### Work to complete:
Leave the pictures out and print every record below exactly as it stands.

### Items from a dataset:
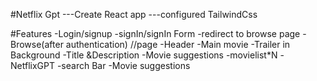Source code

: #Netflix Gpt
    ---Create React app
    ---configured TailwindCss

#Features
 -Login/signup
    -signIn/signIn Form
    -redirect to browse page
 -Browse(after authentication)      //page
     -Header
     -Main movie
           -Trailer in Background
           -Title &Description
           -Movie suggestions
              -movielist*N
-NetflixGPT
        -search Bar
        -Movie suggestions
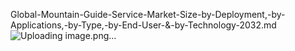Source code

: Global-Mountain-Guide-Service-Market-Size-by-Deployment,-by-Applications,-by-Type,-by-End-User-&-by-Technology-2032.md
![Uploading image.png…]()
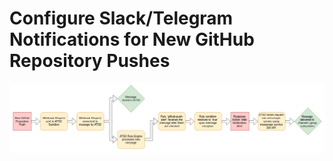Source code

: # Configure Slack/Telegram Notifications for New GitHub Repository Pushes

![](images/workflow-3.png)
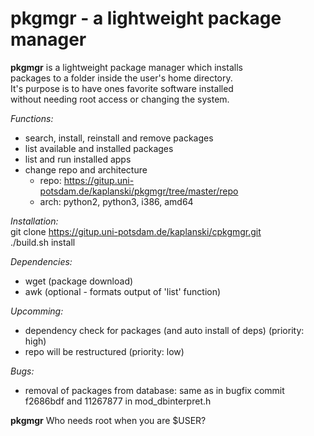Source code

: # pkgmgr - a lightweight package manager

**pkgmgr** is a lightweight package manager which installs  
packages to a folder inside the user's home directory.  
It's purpose is to have ones favorite software installed  
without needing root access or changing the system.  

*Functions:*  
- search, install, reinstall and remove packages  
- list available and installed packages  
- list and run installed apps  
- change repo and architecture  
  - repo: https://gitup.uni-potsdam.de/kaplanski/pkgmgr/tree/master/repo  
  - arch: python2, python3, i386, amd64  

*Installation:*  
git clone https://gitup.uni-potsdam.de/kaplanski/cpkgmgr.git  
./build.sh install  
  
*Dependencies:*  
- wget (package download)  
- awk (optional - formats output of 'list' function)  
  
*Upcomming:*  
- dependency check for packages (and auto install of deps) (priority: high)  
- repo will be restructured (priority: low)  
  
*Bugs:*  
- removal of packages from database: same as in bugfix commit f2686bdf and 11267877 in mod_dbinterpret.h  
  
**pkgmgr** Who needs root when you are $USER?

### Answer to the problem:
Source code

: #Netflix Gpt
    ---Create React app
    ---configured TailwindCss

#Features
 -Login/signup
    -signIn/signIn Form
    -redirect to browse page
 -Browse(after authentication)      //page
     -Header
     -Main movie
           -Trailer in Background
           -Title &Description
           -Movie suggestions
              -movielist*N
-NetflixGPT
        -search Bar
        -Movie suggestions
Source code

: Global-Mountain-Guide-Service-Market-Size-by-Deployment,-by-Applications,-by-Type,-by-End-User-&-by-Technology-2032.md
![Uploading image.png…]()
Source code

: # Configure Slack/Telegram Notifications for New GitHub Repository Pushes

![](images/workflow-3.png)
Source code

: # pkgmgr - a lightweight package manager

**pkgmgr** is a lightweight package manager which installs  
packages to a folder inside the user's home directory.  
It's purpose is to have ones favorite software installed  
without needing root access or changing the system.  

*Functions:*  
- search, install, reinstall and remove packages  
- list available and installed packages  
- list and run installed apps  
- change repo and architecture  
  - repo: https://gitup.uni-potsdam.de/kaplanski/pkgmgr/tree/master/repo  
  - arch: python2, python3, i386, amd64  

*Installation:*  
git clone https://gitup.uni-potsdam.de/kaplanski/cpkgmgr.git  
./build.sh install  
  
*Dependencies:*  
- wget (package download)  
- awk (optional - formats output of 'list' function)  
  
*Upcomming:*  
- dependency check for packages (and auto install of deps) (priority: high)  
- repo will be restructured (priority: low)  
  
*Bugs:*  
- removal of packages from database: same as in bugfix commit f2686bdf and 11267877 in mod_dbinterpret.h  
  
**pkgmgr** Who needs root when you are $USER?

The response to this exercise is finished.